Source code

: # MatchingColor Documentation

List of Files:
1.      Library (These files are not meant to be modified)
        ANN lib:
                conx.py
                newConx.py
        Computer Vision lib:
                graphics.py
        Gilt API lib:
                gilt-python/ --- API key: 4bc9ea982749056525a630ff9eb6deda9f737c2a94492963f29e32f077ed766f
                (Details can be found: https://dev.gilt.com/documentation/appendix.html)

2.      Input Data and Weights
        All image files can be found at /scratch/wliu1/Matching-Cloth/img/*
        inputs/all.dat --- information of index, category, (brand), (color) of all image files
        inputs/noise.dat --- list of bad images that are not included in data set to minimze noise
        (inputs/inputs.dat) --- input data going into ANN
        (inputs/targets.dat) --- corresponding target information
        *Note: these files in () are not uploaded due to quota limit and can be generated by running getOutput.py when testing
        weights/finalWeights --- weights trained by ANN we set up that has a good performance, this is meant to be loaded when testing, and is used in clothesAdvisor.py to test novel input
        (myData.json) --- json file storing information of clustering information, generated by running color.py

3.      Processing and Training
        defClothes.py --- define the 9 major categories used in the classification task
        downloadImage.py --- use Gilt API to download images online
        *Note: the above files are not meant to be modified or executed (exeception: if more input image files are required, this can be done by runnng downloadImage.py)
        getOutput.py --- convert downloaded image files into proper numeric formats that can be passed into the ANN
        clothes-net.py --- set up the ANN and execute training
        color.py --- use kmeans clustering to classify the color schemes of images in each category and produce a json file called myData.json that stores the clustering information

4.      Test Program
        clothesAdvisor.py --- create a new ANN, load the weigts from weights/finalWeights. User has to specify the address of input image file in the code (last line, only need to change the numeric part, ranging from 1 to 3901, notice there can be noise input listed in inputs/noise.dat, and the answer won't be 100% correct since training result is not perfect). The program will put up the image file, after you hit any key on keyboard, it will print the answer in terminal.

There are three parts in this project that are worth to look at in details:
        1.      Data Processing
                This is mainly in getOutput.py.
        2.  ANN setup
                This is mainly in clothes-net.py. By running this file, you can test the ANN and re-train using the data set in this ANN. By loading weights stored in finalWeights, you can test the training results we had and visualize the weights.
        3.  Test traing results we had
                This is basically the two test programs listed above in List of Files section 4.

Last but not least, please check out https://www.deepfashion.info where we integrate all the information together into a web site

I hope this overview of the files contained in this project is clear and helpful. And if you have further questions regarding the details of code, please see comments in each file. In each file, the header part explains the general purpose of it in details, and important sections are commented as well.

#####

WHAT THE TASK REQUIRES: Output the whole listing exactly, leaving nothing out.

ANSWER SPACE:
Source code

: # MatchingColor Documentation

List of Files:
1.      Library (These files are not meant to be modified)
        ANN lib:
                conx.py
                newConx.py
        Computer Vision lib:
                graphics.py
        Gilt API lib:
                gilt-python/ --- API key: 4bc9ea982749056525a630ff9eb6deda9f737c2a94492963f29e32f077ed766f
                (Details can be found: https://dev.gilt.com/documentation/appendix.html)

2.      Input Data and Weights
        All image files can be found at /scratch/wliu1/Matching-Cloth/img/*
        inputs/all.dat --- information of index, category, (brand), (color) of all image files
        inputs/noise.dat --- list of bad images that are not included in data set to minimze noise
        (inputs/inputs.dat) --- input data going into ANN
        (inputs/targets.dat) --- corresponding target information
        *Note: these files in () are not uploaded due to quota limit and can be generated by running getOutput.py when testing
        weights/finalWeights --- weights trained by ANN we set up that has a good performance, this is meant to be loaded when testing, and is used in clothesAdvisor.py to test novel input
        (myData.json) --- json file storing information of clustering information, generated by running color.py

3.      Processing and Training
        defClothes.py --- define the 9 major categories used in the classification task
        downloadImage.py --- use Gilt API to download images online
        *Note: the above files are not meant to be modified or executed (exeception: if more input image files are required, this can be done by runnng downloadImage.py)
        getOutput.py --- convert downloaded image files into proper numeric formats that can be passed into the ANN
        clothes-net.py --- set up the ANN and execute training
        color.py --- use kmeans clustering to classify the color schemes of images in each category and produce a json file called myData.json that stores the clustering information

4.      Test Program
        clothesAdvisor.py --- create a new ANN, load the weigts from weights/finalWeights. User has to specify the address of input image file in the code (last line, only need to change the numeric part, ranging from 1 to 3901, notice there can be noise input listed in inputs/noise.dat, and the answer won't be 100% correct since training result is not perfect). The program will put up the image file, after you hit any key on keyboard, it will print the answer in terminal.

There are three parts in this project that are worth to look at in details:
        1.      Data Processing
                This is mainly in getOutput.py.
        2.  ANN setup
                This is mainly in clothes-net.py. By running this file, you can test the ANN and re-train using the data set in this ANN. By loading weights stored in finalWeights, you can test the training results we had and visualize the weights.
        3.  Test traing results we had
                This is basically the two test programs listed above in List of Files section 4.

Last but not least, please check out https://www.deepfashion.info where we integrate all the information together into a web site

I hope this overview of the files contained in this project is clear and helpful. And if you have further questions regarding the details of code, please see comments in each file. In each file, the header part explains the general purpose of it in details, and important sections are commented as well.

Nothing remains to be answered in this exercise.